Dataset records:
####
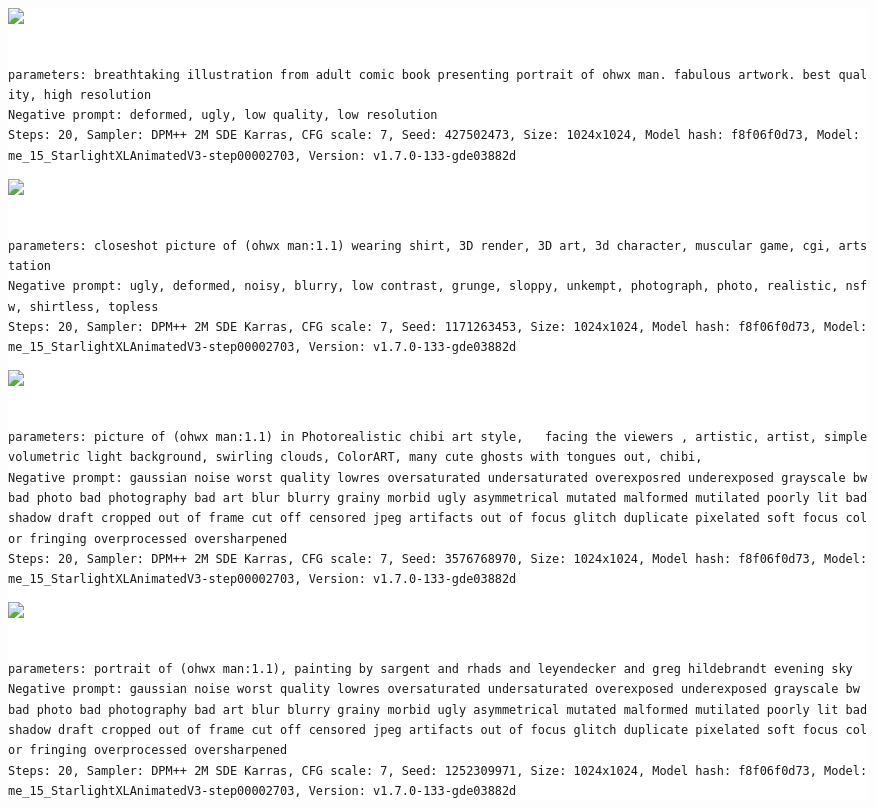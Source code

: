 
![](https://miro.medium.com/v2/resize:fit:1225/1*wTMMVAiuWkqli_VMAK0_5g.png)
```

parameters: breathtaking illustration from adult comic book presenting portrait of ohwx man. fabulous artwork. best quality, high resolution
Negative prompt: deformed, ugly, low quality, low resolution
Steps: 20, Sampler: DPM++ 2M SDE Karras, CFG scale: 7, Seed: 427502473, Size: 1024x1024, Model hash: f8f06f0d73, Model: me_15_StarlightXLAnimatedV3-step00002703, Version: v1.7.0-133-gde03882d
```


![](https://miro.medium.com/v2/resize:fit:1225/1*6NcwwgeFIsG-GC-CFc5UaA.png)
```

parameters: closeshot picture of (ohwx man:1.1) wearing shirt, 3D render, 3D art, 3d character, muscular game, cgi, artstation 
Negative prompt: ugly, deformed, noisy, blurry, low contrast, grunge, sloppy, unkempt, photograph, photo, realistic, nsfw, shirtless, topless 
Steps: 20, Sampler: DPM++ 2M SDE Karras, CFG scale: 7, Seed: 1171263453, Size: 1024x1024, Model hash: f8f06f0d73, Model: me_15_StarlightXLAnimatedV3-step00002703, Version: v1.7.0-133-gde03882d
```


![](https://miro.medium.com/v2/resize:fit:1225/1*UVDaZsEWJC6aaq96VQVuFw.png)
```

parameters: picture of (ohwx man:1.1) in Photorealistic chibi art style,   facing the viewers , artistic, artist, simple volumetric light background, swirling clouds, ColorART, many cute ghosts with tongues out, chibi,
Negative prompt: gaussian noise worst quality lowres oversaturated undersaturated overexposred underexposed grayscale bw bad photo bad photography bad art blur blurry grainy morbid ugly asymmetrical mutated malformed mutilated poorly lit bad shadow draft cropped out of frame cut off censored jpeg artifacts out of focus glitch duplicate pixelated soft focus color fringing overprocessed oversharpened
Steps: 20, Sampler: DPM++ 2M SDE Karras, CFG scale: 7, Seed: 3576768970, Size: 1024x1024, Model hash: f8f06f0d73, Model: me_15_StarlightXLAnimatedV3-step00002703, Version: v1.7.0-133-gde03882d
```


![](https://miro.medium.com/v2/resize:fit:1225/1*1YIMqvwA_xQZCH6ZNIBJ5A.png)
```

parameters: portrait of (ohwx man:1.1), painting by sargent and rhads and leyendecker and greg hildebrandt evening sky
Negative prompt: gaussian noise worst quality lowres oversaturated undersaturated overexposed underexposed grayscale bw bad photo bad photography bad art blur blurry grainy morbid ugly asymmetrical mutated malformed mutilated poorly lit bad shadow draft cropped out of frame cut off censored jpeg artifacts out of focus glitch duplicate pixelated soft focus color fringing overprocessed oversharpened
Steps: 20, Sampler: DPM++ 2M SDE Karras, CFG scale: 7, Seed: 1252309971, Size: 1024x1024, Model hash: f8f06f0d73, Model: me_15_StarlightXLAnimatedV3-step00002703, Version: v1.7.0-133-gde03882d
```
####
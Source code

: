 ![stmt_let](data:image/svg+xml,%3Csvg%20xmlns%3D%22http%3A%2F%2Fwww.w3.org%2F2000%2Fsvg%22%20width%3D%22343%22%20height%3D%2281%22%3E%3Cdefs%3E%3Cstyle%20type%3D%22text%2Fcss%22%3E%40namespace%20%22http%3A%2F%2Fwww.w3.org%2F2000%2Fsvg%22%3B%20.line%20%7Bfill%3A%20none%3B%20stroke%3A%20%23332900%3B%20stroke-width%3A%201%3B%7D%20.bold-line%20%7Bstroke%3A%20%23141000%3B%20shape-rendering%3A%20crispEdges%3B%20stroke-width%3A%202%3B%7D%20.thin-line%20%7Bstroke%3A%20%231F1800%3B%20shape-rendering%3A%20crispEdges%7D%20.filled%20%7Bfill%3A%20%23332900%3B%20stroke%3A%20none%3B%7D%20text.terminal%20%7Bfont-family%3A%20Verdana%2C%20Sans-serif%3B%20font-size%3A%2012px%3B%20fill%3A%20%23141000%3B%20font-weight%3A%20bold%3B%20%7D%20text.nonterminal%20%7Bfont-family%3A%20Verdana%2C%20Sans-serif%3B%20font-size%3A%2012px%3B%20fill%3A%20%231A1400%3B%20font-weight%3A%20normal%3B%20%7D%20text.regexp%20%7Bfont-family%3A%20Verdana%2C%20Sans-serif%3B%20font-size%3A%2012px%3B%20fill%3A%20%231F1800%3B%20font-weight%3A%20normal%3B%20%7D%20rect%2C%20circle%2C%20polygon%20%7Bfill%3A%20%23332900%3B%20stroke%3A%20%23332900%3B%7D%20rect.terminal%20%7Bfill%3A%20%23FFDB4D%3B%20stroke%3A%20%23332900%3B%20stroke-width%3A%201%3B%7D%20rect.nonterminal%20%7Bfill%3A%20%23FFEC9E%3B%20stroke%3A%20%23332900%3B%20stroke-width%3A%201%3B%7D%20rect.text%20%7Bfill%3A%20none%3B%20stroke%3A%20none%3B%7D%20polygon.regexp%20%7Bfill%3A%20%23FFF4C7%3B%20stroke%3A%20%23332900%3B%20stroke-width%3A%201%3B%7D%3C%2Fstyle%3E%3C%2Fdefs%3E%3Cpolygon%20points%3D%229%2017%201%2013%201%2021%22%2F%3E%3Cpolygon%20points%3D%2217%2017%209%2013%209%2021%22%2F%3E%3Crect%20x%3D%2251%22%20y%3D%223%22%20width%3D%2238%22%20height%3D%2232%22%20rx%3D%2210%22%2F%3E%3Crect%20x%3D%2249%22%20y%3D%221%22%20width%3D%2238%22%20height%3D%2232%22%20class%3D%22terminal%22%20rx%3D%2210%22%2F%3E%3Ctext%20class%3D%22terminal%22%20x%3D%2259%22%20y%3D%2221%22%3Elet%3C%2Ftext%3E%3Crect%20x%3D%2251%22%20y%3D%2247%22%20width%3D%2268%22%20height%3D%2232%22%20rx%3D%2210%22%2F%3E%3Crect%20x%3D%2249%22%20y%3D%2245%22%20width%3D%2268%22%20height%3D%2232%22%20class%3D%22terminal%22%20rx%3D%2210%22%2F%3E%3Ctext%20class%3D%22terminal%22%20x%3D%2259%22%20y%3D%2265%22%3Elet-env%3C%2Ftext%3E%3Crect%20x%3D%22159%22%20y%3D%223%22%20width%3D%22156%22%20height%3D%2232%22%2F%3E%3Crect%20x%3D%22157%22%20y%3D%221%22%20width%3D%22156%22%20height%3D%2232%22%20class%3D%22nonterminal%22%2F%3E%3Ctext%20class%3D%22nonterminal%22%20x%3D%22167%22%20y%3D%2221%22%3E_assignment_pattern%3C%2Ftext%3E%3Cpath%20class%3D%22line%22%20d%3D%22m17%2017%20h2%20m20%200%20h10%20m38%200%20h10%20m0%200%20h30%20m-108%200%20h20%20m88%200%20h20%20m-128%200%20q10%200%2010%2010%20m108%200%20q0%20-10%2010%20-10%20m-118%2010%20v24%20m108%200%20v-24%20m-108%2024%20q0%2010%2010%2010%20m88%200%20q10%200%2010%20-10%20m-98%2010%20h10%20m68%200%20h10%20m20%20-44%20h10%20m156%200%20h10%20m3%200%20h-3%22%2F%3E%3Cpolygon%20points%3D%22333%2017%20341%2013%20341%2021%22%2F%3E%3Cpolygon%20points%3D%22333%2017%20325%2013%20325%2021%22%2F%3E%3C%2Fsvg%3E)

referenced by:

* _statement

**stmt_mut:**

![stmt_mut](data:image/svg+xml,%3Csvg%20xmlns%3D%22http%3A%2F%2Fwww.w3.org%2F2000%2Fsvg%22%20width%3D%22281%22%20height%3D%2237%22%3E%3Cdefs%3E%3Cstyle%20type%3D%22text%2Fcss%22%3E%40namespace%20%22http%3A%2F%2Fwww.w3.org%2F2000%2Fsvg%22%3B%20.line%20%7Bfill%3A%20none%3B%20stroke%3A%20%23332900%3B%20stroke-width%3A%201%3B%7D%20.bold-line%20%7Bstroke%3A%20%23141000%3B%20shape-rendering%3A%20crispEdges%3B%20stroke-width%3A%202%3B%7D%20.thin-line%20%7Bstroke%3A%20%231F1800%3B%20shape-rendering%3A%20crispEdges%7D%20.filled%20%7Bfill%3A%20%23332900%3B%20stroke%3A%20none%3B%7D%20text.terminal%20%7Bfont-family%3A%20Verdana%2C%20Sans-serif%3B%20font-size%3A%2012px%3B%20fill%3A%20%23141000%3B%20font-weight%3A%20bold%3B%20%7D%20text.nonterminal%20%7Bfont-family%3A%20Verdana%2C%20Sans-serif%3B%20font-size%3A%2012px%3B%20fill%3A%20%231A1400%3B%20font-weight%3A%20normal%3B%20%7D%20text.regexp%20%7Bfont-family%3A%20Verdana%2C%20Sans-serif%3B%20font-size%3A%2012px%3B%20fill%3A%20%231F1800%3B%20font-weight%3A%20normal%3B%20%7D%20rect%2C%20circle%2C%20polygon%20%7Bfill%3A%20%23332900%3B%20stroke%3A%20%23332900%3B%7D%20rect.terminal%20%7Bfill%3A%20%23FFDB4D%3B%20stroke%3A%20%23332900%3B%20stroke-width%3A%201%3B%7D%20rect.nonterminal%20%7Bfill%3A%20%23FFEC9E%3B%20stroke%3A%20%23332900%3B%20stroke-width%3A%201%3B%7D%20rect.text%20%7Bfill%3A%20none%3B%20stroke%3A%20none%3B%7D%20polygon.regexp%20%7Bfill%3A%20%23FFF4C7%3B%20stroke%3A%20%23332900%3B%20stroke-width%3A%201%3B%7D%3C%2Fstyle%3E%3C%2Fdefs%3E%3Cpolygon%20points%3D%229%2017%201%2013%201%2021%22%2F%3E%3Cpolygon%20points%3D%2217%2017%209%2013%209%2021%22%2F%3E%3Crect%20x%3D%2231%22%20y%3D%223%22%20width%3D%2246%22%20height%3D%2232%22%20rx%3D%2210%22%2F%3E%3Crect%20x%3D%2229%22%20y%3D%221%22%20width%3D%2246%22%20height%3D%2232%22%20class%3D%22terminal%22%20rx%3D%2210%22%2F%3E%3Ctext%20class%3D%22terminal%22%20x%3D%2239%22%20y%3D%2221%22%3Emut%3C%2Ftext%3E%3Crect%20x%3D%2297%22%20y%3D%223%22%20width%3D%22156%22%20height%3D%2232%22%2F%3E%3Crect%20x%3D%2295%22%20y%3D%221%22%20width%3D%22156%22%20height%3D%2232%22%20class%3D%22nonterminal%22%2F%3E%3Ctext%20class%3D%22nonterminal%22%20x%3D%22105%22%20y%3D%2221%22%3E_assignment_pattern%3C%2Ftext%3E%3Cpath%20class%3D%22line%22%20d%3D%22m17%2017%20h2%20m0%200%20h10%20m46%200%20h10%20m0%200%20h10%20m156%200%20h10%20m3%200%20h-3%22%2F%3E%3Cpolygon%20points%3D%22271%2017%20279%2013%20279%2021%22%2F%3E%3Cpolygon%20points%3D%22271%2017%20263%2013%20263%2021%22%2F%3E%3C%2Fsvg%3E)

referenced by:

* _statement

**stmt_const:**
####
What you are asked to do: Every line above that includes the string "mutated" needs to be copied.

Exercise output:
Negative prompt: gaussian noise worst quality lowres oversaturated undersaturated overexposred underexposed grayscale bw bad photo bad photography bad art blur blurry grainy morbid ugly asymmetrical mutated malformed mutilated poorly lit bad shadow draft cropped out of frame cut off censored jpeg artifacts out of focus glitch duplicate pixelated soft focus color fringing overprocessed oversharpened
Negative prompt: gaussian noise worst quality lowres oversaturated undersaturated overexposed underexposed grayscale bw bad photo bad photography bad art blur blurry grainy morbid ugly asymmetrical mutated malformed mutilated poorly lit bad shadow draft cropped out of frame cut off censored jpeg artifacts out of focus glitch duplicate pixelated soft focus color fringing overprocessed oversharpened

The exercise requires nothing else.